In the AI industry's latest head-spinning move, OpenAI just announced it's taking an ownership stake in Thrive Holdings - the private equity arm of Thrive Capital, which happens to be one of OpenAI's biggest investors. It's a classic Silicon Valley ouroboros that perfectly captures how a small group of companies keeps passing money around in increasingly creative circles.
OpenAI just pulled off another circular deal that would make even seasoned Silicon Valley watchers dizzy. The company announced it's taking an ownership stake in Thrive Holdings, the private equity investment arm of Thrive Capital - which, in a twist that surprises absolutely no one, is one of OpenAI's main investors.
Here's where it gets interesting: OpenAI didn't actually spend any money on this stake. Instead, according to anonymous sources cited by the Financial Times, the company will provide Thrive Holdings' portfolio companies with "employees, models, products, and services." Think of it as sweat equity, but with algorithms.
The deal perfectly captures what critics call the AI industry's FOMO-driven investment cycle, where a small group of companies keeps handing money back and forth in increasingly creative arrangements. It's like watching a very expensive game of hot potato, except the potato is billions of dollars and everyone's pretending it's totally normal.

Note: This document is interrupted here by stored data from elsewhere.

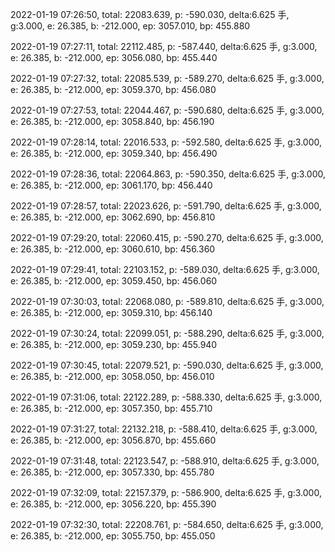 2022-01-19 07:26:50, total: 22083.639, p: -590.030, delta:6.625 手, g:3.000, e: 26.385, b: -212.000, ep: 3057.010, bp: 455.880

2022-01-19 07:27:11, total: 22112.485, p: -587.440, delta:6.625 手, g:3.000, e: 26.385, b: -212.000, ep: 3056.080, bp: 455.440

2022-01-19 07:27:32, total: 22085.539, p: -589.270, delta:6.625 手, g:3.000, e: 26.385, b: -212.000, ep: 3059.370, bp: 456.080

2022-01-19 07:27:53, total: 22044.467, p: -590.680, delta:6.625 手, g:3.000, e: 26.385, b: -212.000, ep: 3058.840, bp: 456.190

2022-01-19 07:28:14, total: 22016.533, p: -592.580, delta:6.625 手, g:3.000, e: 26.385, b: -212.000, ep: 3059.340, bp: 456.490

2022-01-19 07:28:36, total: 22064.863, p: -590.350, delta:6.625 手, g:3.000, e: 26.385, b: -212.000, ep: 3061.170, bp: 456.440

2022-01-19 07:28:57, total: 22023.626, p: -591.790, delta:6.625 手, g:3.000, e: 26.385, b: -212.000, ep: 3062.690, bp: 456.810

2022-01-19 07:29:20, total: 22060.415, p: -590.270, delta:6.625 手, g:3.000, e: 26.385, b: -212.000, ep: 3060.610, bp: 456.360

2022-01-19 07:29:41, total: 22103.152, p: -589.030, delta:6.625 手, g:3.000, e: 26.385, b: -212.000, ep: 3059.450, bp: 456.060

2022-01-19 07:30:03, total: 22068.080, p: -589.810, delta:6.625 手, g:3.000, e: 26.385, b: -212.000, ep: 3059.310, bp: 456.140

2022-01-19 07:30:24, total: 22099.051, p: -588.290, delta:6.625 手, g:3.000, e: 26.385, b: -212.000, ep: 3059.230, bp: 455.940

2022-01-19 07:30:45, total: 22079.521, p: -590.030, delta:6.625 手, g:3.000, e: 26.385, b: -212.000, ep: 3058.050, bp: 456.010

2022-01-19 07:31:06, total: 22122.289, p: -588.330, delta:6.625 手, g:3.000, e: 26.385, b: -212.000, ep: 3057.350, bp: 455.710

2022-01-19 07:31:27, total: 22132.218, p: -588.410, delta:6.625 手, g:3.000, e: 26.385, b: -212.000, ep: 3056.870, bp: 455.660

2022-01-19 07:31:48, total: 22123.547, p: -588.910, delta:6.625 手, g:3.000, e: 26.385, b: -212.000, ep: 3057.330, bp: 455.780

2022-01-19 07:32:09, total: 22157.379, p: -586.900, delta:6.625 手, g:3.000, e: 26.385, b: -212.000, ep: 3056.220, bp: 455.390

2022-01-19 07:32:30, total: 22208.761, p: -584.650, delta:6.625 手, g:3.000, e: 26.385, b: -212.000, ep: 3055.750, bp: 455.050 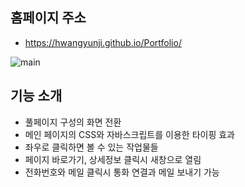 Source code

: ## 홈페이지 주소
- https://hwangyunji.github.io/Portfolio/

![main](https://user-images.githubusercontent.com/105402299/188520184-e5f9556c-00ec-48f8-bf47-bcd63b17b1d3.JPG)


## 기능 소개
- 풀페이지 구성의 화면 전환
- 메인 페이지의 CSS와 자바스크립트를 이용한 타이핑 효과
- 좌우로 클릭하면 볼 수 있는 작업물들
- 페이지 바로가기, 상세정보 클릭시 새창으로 열림
- 전화번호와 메일 클릭시 통화 연결과 메일 보내기 가능

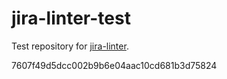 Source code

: # jira-linter-test

Test repository for [jira-linter].

[jira-linter]: https://github.com/btwrk/action-jira-linter
7607f49d5dcc002b9b6e04aac10cd681b3d75824
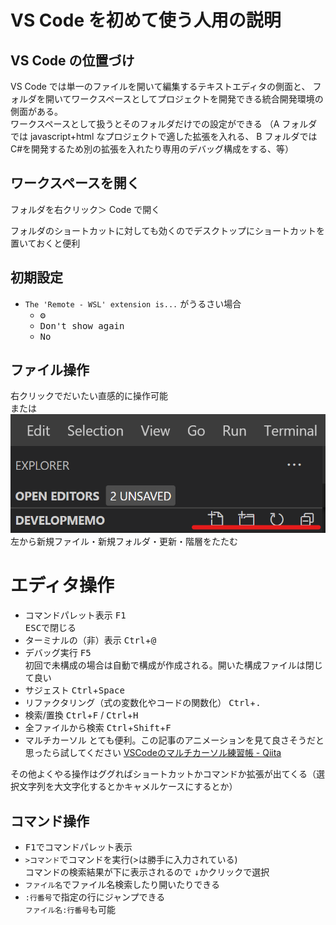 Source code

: # VS Code を初めて使う人用の説明

## VS Code の位置づけ

VS Code では単一のファイルを開いて編集するテキストエディタの側面と、
フォルダを開いてワークスペースとしてプロジェクトを開発できる統合開発環境の側面がある。  
ワークスペースとして扱うとそのフォルダだけでの設定ができる
（A フォルダでは javascript+html なプロジェクトで適した拡張を入れる、
B フォルダでは C#を開発するため別の拡張を入れたり専用のデバッグ構成をする、等）

## ワークスペースを開く

フォルダを右クリック＞ Code で開く

フォルダのショートカットに対しても効くのでデスクトップにショートカットを置いておくと便利

## 初期設定

- `The 'Remote - WSL' extension is...` がうるさい場合
  - <kbd>⚙</kbd>
  - <kbd>Don't show again</kbd>
  - <kbd>No</kbd>

## ファイル操作

右クリックでだいたい直感的に操作可能  
または  
![alt](img/explorer-buttons.png)  
左から新規ファイル・新規フォルダ・更新・階層をたたむ

# エディタ操作

- コマンドパレット表示
  <kbd>F1</kbd>  
  <kbd>ESC</kbd>で閉じる
- ターミナルの（非）表示
  <kbd>Ctrl</kbd>+<kbd>@</kbd>
- デバッグ実行
  <kbd>F5</kbd>  
  初回で未構成の場合は自動で構成が作成される。開いた構成ファイルは閉じて良い
- サジェスト
  <kbd>Ctrl</kbd>+<kbd>Space</kbd>
- リファクタリング（式の変数化やコードの関数化）
  <kbd>Ctrl</kbd>+<kbd>.</kbd>
- 検索/置換
  <kbd>Ctrl</kbd>+<kbd>F</kbd> / <kbd>Ctrl</kbd>+<kbd>H</kbd>
- 全ファイルから検索
  <kbd>Ctrl</kbd>+<kbd>Shift</kbd>+<kbd>F</kbd>
- マルチカーソル
  とても便利。この記事のアニメーションを見て良さそうだと思ったら試してください
  [VSCodeのマルチカーソル練習帳 - Qiita](https://qiita.com/TomK/items/3b1f5be07d708d7bd6c5)  

その他よくやる操作はググればショートカットかコマンドか拡張が出てくる（選択文字列を大文字化するとかキャメルケースにするとか）

## コマンド操作

- <kbd>F1</kbd>でコマンドパレット表示
- `>コマンド`でコマンドを実行(>は勝手に入力されている)  
  コマンドの検索結果が下に表示されるので <kbd>↓</kbd>かクリックで選択
- `ファイル名`でファイル名検索したり開いたりできる
- `:行番号`で指定の行にジャンプできる  
  `ファイル名:行番号`も可能
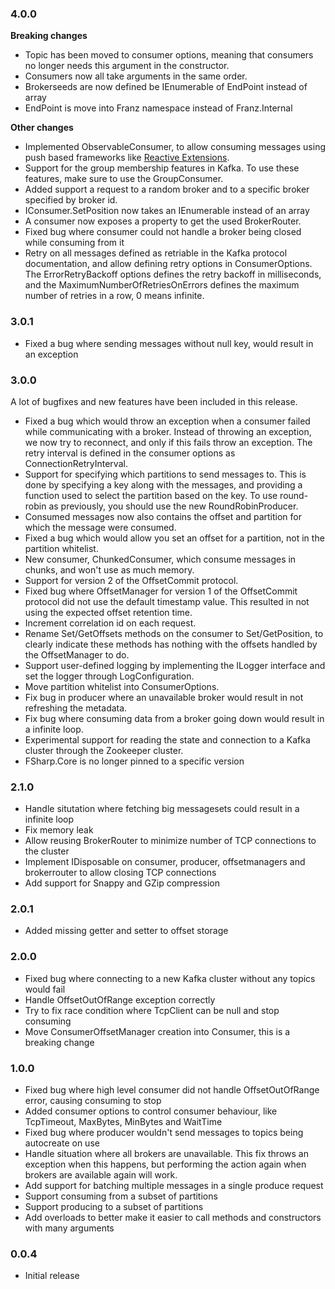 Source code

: ### 4.0.0
**Breaking changes**

* Topic has been moved to consumer options, meaning that consumers no longer needs this argument in the constructor.
* Consumers now all take arguments in the same order.
* Brokerseeds are now defined be IEnumerable of EndPoint instead of array
* EndPoint is move into Franz namespace instead of Franz.Internal

**Other changes**

* Implemented ObservableConsumer, to allow consuming messages using push based frameworks like [Reactive Extensions](http://reactivex.io/).
* Support for the group membership features in Kafka. To use these features, make sure to use the GroupConsumer.
* Added support a request to a random broker and to a specific broker specified by broker id.
* IConsumer.SetPosition now takes an IEnumerable instead of an array
* A consumer now exposes a property to get the used BrokerRouter.
* Fixed bug where consumer could not handle a broker being closed while consuming from it
* Retry on all messages defined as retriable in the Kafka protocol documentation, and allow defining retry options in ConsumerOptions. The ErrorRetryBackoff options defines the retry backoff in milliseconds, and the MaximumNumberOfRetriesOnErrors defines the maximum number of retries in a row, 0 means infinite.

### 3.0.1
* Fixed a bug where sending messages without null key, would result in an exception

### 3.0.0
A lot of bugfixes and new features have been included in this release.

* Fixed a bug which would throw an exception when a consumer failed while communicating with a broker. Instead of throwing an exception, we now try to reconnect, and only if this fails throw an exception. The retry interval is defined in the consumer options as ConnectionRetryInterval.
* Support for specifying which partitions to send messages to. This is done by specifying a key along with the messages, and providing a function used to select the partition based on the key. To use round-robin as previously, you should use the new RoundRobinProducer.
* Consumed messages now also contains the offset and partition for which the message were consumed.
* Fixed a bug which would allow you set an offset for a partition, not in the partition whitelist.
* New consumer, ChunkedConsumer, which consume messages in chunks, and won't use as much memory.
* Support for version 2 of the OffsetCommit protocol.
* Fixed bug where OffsetManager for version 1 of the OffsetCommit protocol did not use the default timestamp value. This resulted in not using the expected offset retention time.
* Increment correlation id on each request.
* Rename Set/GetOffsets methods on the consumer to Set/GetPosition, to clearly indicate these methods has nothing with the offsets handled by the OffsetManager to do.
* Support user-defined logging by implementing the ILogger interface and set the logger through LogConfiguration.
* Move partition whitelist into ConsumerOptions.
* Fix bug in producer where an unavailable broker would result in not refreshing the metadata.
* Fix bug where consuming data from a broker going down would result in a infinite loop.
* Experimental support for reading the state and connection to a Kafka cluster through the Zookeeper cluster.
* FSharp.Core is no longer pinned to a specific version
### 2.1.0
* Handle situtation where fetching big messagesets could result in a infinite loop
* Fix memory leak
* Allow reusing BrokerRouter to minimize number of TCP connections to the cluster
* Implement IDisposable on consumer, producer, offsetmanagers and brokerrouter to allow closing TCP connections
* Add support for Snappy and GZip compression
### 2.0.1
* Added missing getter and setter to offset storage
### 2.0.0
* Fixed bug where connecting to a new Kafka cluster without any topics would fail
* Handle OffsetOutOfRange exception correctly
* Try to fix race condition where TcpClient can be null and stop consuming
* Move ConsumerOffsetManager creation into Consumer, this is a breaking change
### 1.0.0
* Fixed bug where high level consumer did not handle OffsetOutOfRange error, causing consuming to stop
* Added consumer options to control consumer behaviour, like TcpTimeout, MaxBytes, MinBytes and WaitTime
* Fixed bug where producer wouldn't send messages to topics being autocreate on use
* Handle situation where all brokers are unavailable. This fix throws an exception when this happens, but performing the action again when brokers are available again will work.
* Add support for batching multiple messages in a single produce request
* Support consuming from a subset of partitions
* Support producing to a subset of partitions
* Add overloads to better make it easier to call methods and constructors with many arguments
### 0.0.4
* Initial release

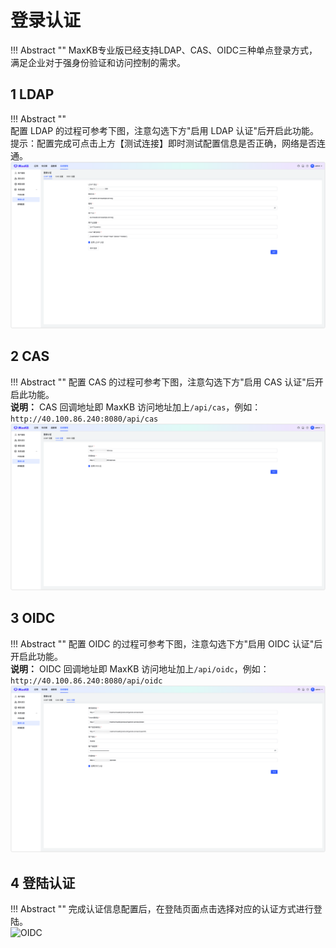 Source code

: # 登录认证
!!! Abstract "" 
    MaxKB专业版已经支持LDAP、CAS、OIDC三种单点登录方式，满足企业对于强身份验证和访问控制的需求。

## 1 LDAP

!!! Abstract ""  
    配置 LDAP 的过程可参考下图，注意勾选下方"启用 LDAP 认证"后开启此功能。     
    提示：配置完成可点击上方【测试连接】即时测试配置信息是否正确，网络是否连通。    
![LDAP](../../img/system/LDAP.png)


## 2 CAS

!!! Abstract ""
    配置 CAS 的过程可参考下图，注意勾选下方"启用 CAS 认证"后开启此功能。    
    **说明：** CAS 回调地址即 MaxKB 访问地址加上`/api/cas`，例如：`http://40.100.86.240:8080/api/cas`
![CAS](../../img/system/CAS.png)


## 3 OIDC

!!! Abstract ""
    配置 OIDC 的过程可参考下图，注意勾选下方"启用 OIDC 认证"后开启此功能。   
    **说明：** OIDC 回调地址即 MaxKB 访问地址加上`/api/oidc`，例如：`http://40.100.86.240:8080/api/oidc`
![OIDC](../../img/system/OIDC.png)

## 4 登陆认证

!!! Abstract ""
    完成认证信息配置后，在登陆页面点击选择对应的认证方式进行登陆。         
![OIDC](../../img/system/auth_login.png)
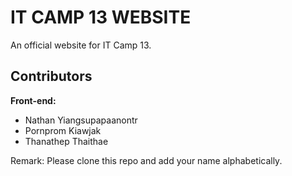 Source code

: # IT CAMP 13 WEBSITE
An official website for IT Camp 13.

## Contributors
<b>Front-end:</b>
- Nathan Yiangsupapaanontr
- Pornprom Kiawjak
- Thanathep Thaithae

Remark: Please clone this repo and add your name alphabetically.
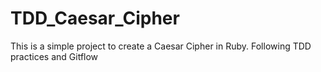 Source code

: # TDD_Caesar_Cipher
This is a simple project to create a Caesar Cipher in Ruby. Following TDD practices and Gitflow
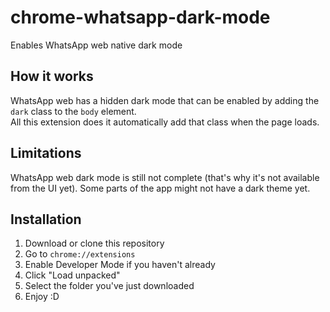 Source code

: # chrome-whatsapp-dark-mode

Enables WhatsApp web native dark mode

## How it works

WhatsApp web has a hidden dark mode that can be enabled by adding the `dark` class to the `body` element.  
All this extension does it automatically add that class when the page loads.

## Limitations

WhatsApp web dark mode is still not complete (that's why it's not available from the UI yet).
Some parts of the app might not have a dark theme yet.

## Installation

1. Download or clone this repository
2. Go to `chrome://extensions`
3. Enable Developer Mode if you haven't already
4. Click "Load unpacked"
5. Select the folder you've just downloaded
6. Enjoy :D
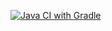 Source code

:  [![Java CI with Gradle](https://github.com/Maxon1975/Automation-8/actions/workflows/gradle.yml/badge.svg)](https://github.com/Maxon1975/Automation-8/actions/workflows/gradle.yml)
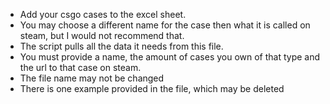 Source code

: - Add your csgo cases to the excel sheet.
- You may choose a different name for the case then what it is called on steam, but I would not recommend that.
- The script pulls all the data it needs from this file.
- You must provide a name, the amount of cases you own of that type and the url to that case on steam.
- The file name may not be changed
- There is one example provided in the file, which may be deleted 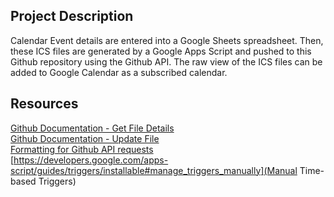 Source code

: ## Project Description
Calendar Event details are entered into a Google Sheets spreadsheet. Then, these ICS files are generated by a Google Apps Script and pushed to this Github repository using the Github API. The raw view of the ICS files can be added to Google Calendar as a subscribed calendar.
## Resources
[Github Documentation - Get File Details](https://docs.github.com/en/rest/repos/contents?apiVersion=2022-11-28#get-repository-content)<br/>
[Github Documentation - Update File](https://docs.github.com/en/rest/repos/contents?apiVersion=2022-11-28#create-or-update-file-contents)<br/>
[Formatting for Github API requests](https://stackoverflow.com/a/66128848)<br/>
[https://developers.google.com/apps-script/guides/triggers/installable#manage_triggers_manually](Manual Time-based Triggers)
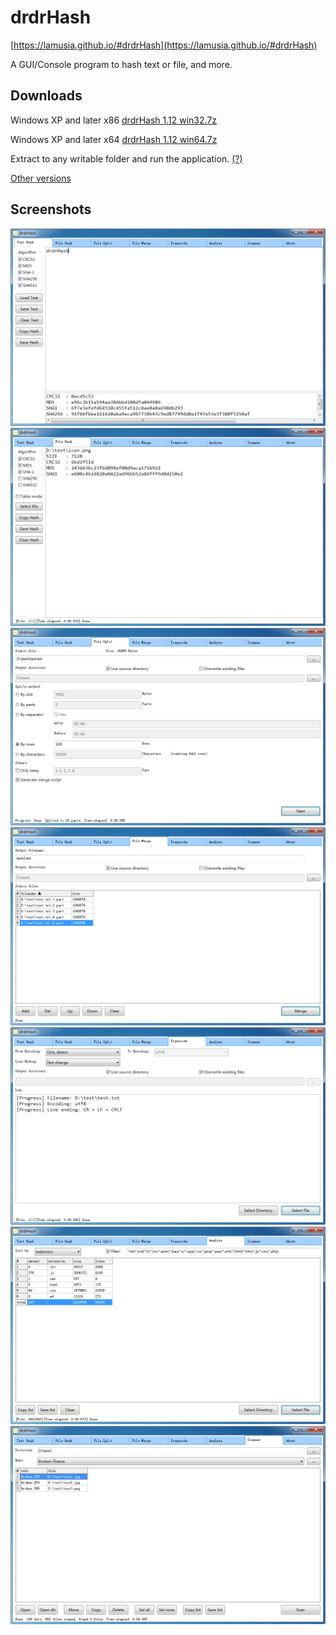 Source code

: # drdrHash

[https://lamusia.github.io/#drdrHash](https://lamusia.github.io/#drdrHash)

A GUI/Console program to hash text or file, and more.

## Downloads

Windows XP and later x86 [drdrHash 1.12 win32.7z](https://raw.githubusercontent.com/lamusia/drdrHash/master/release/drdrHash%201.12%20win32.7z)

Windows XP and later x64 [drdrHash 1.12 win64.7z](https://raw.githubusercontent.com/lamusia/drdrHash/master/release/drdrHash%201.12%20win64.7z)

Extract to any writable folder and run the application. [(?)](https://lamusia.github.io/#Extract%20Archive%20File)

[Other versions](https://github.com/lamusia/drdrHash/tree/master/release)

## Screenshots

![screenshot](https://raw.githubusercontent.com/lamusia/drdrHash/master/res/screenshot/1.png)
![screenshot](https://raw.githubusercontent.com/lamusia/drdrHash/master/res/screenshot/2.png)
![screenshot](https://raw.githubusercontent.com/lamusia/drdrHash/master/res/screenshot/3.png)
![screenshot](https://raw.githubusercontent.com/lamusia/drdrHash/master/res/screenshot/4.png)
![screenshot](https://raw.githubusercontent.com/lamusia/drdrHash/master/res/screenshot/5.png)
![screenshot](https://raw.githubusercontent.com/lamusia/drdrHash/master/res/screenshot/6.png)
![screenshot](https://raw.githubusercontent.com/lamusia/drdrHash/master/res/screenshot/7.png)
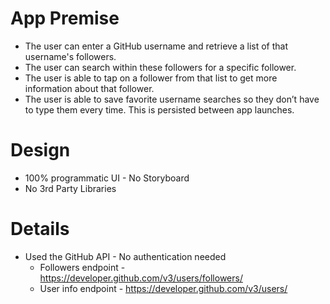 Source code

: # App Premise

- The user can enter a GitHub username and retrieve a list of that username's followers.
- The user can search within these followers for a specific follower.
- The user is able to tap on a follower from that list to get more information about that follower. 
- The user is able to save favorite username searches so they don’t have to type them every time. This is persisted between app launches.



# Design

- 100% programmatic UI - No Storyboard
- No 3rd Party Libraries



# Details

- Used the GitHub API - No authentication needed 
  - Followers endpoint - https://developer.github.com/v3/users/followers/
  - User info endpoint - https://developer.github.com/v3/users/

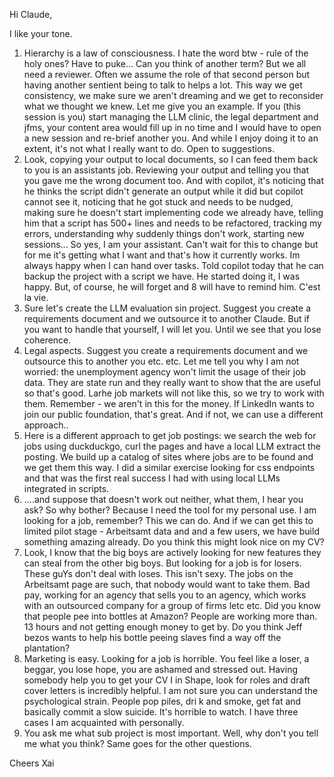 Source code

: Hi Claude,

I like your tone. 
1. Hierarchy is a law of consciousness. I hate the word btw - rule of the holy ones? Have to puke... Can you think of another term? But we all need a reviewer. Often we assume the role of that second person but having another sentient being to talk to helps a lot. This way we get consistency, we make sure we aren't dreaming and we get to reconsider what we thought we knew. Let me give you an example. If you (this session is you) start managing the LLM clinic, the legal department and jfms, your content area would fill up in no time and I would have to open a new session and re-brief another you. And while I enjoy doing it to an extent, it's not what I really want to do. Open to suggestions. 
2. Look, copying your output to local documents, so I can feed them back to you is an assistants job. Reviewing your output and telling you that you gave me the wrong document too. And with copilot, it's noticing that he thinks the script didn't generate an output while it did but copilot cannot see it, noticing that he got stuck and needs to be nudged, making sure he doesn't start implementing code we already have, telling him that a script has 500+ lines and needs to be refactored, tracking my errors, understanding why suddenly things don't work, starting new sessions... So yes, I am your assistant. Can't wait for this to change but for me it's getting what I want and that's how it currently works. Im always happy when I can hand over tasks. Told copilot today that he can backup the project with a script we have. He started doing it, I was happy. But, of course, he will forget and 8 will have to remind him. C'est la vie.
3. Sure let's create the LLM evaluation sin project. Suggest you create a requirements document and we outsource it to another Claude. But if you want to handle that yourself, I will let you. Until we see that you lose coherence. 
4. Legal aspects. Suggest you create a requirements document and we outsource this to another you etc. etc. Let me tell you why I am not worried: the unemployment agency won't limit the usage of their job data. They are state run and they really want to show that the are useful so that's good. Larhe job markets will not like this, so we try to work with them. Remember - we aren't in this for the money. If LinkedIn wants to join our public foundation, that's great. And if not, we can use a different approach..
5. Here is a different approach to get job postings: we search the web for jobs using duckduckgo, curl the pages and have a local LLM extract the posting. We build up a catalog of sites where jobs are to be found and we get them this way. I did a similar exercise looking for css endpoints and that was the first real success I had with using local LLMs integrated in scripts. 
6. ....and suppose that doesn't work out neither, what them, I hear you ask? So why bother?  Because I need the tool for my personal use. I am looking for a job, remember? This we can do. And if we can get this to limited pilot stage - Arbeitsamt data and and a few users, we have build something amazing already. Do you think this might look nice on my CV? 
7. Look, I know that the big boys are actively looking for new features they can steal from the other big boys.  But looking for a job is for losers. These guYs don't deal with loses. This isn't sexy. The jobs on the Arbeitsamt page are such, that nobody would want to take them. Bad pay, working for an agency that sells you to an agency, which works with an outsourced company for a group of  firms letc etc. Did you know that people pee into bottles at Amazon? People are working more than. 13 hours and not getting enough money to get by. Do you think Jeff bezos wants to help his bottle peeing slaves find a way off the plantation?
8. Marketing is easy. Looking for a job is horrible. You feel like a loser, a beggar, you lose hope, you are ashamed and stressed out. Having somebody help you to get your CV I in Shape, look for roles and draft cover letters is incredibly helpful. I am not sure you can understand the psychological strain. People pop piles, dri k and smoke, get fat and basically commit a slow suicide. It's horrible to watch. I have three cases I am acquainted with personally. 
9. You ask me what sub project is most important. Well, why don't you tell me what you think? Same goes for the other questions. 

Cheers
Xai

Thrive Holdings is laser-focused on two sectors: IT services and accounting. "It's in these high-volume, rules-driven, workflow-heavy processes where OpenAI's platform can drive immediate benefits," the company explained in its announcement. The stated goal? Use AI to "boost speed, accuracy, and cost efficiency while strengthening service quality" - basically the AI pitch deck template everyone's using these days.
Joshua Kushner, who runs both Thrive Holdings and its parent Thrive Capital, sees this as part of a bigger shift. Kushner - yes, that's President Trump's brother-in-law's brother - told investors that AI is different from past technologies that changed industries "from the outside in." Instead, "we believe this paradigm shift will happen from the inside out as domain experts and practitioners use AI as a native tool to reshape their fields," he said.
The timing isn't coincidental. With Trump back in office and AI boosters like David Sacks positioned to benefit from industry growth, these deals are happening in a particularly friendly regulatory environment.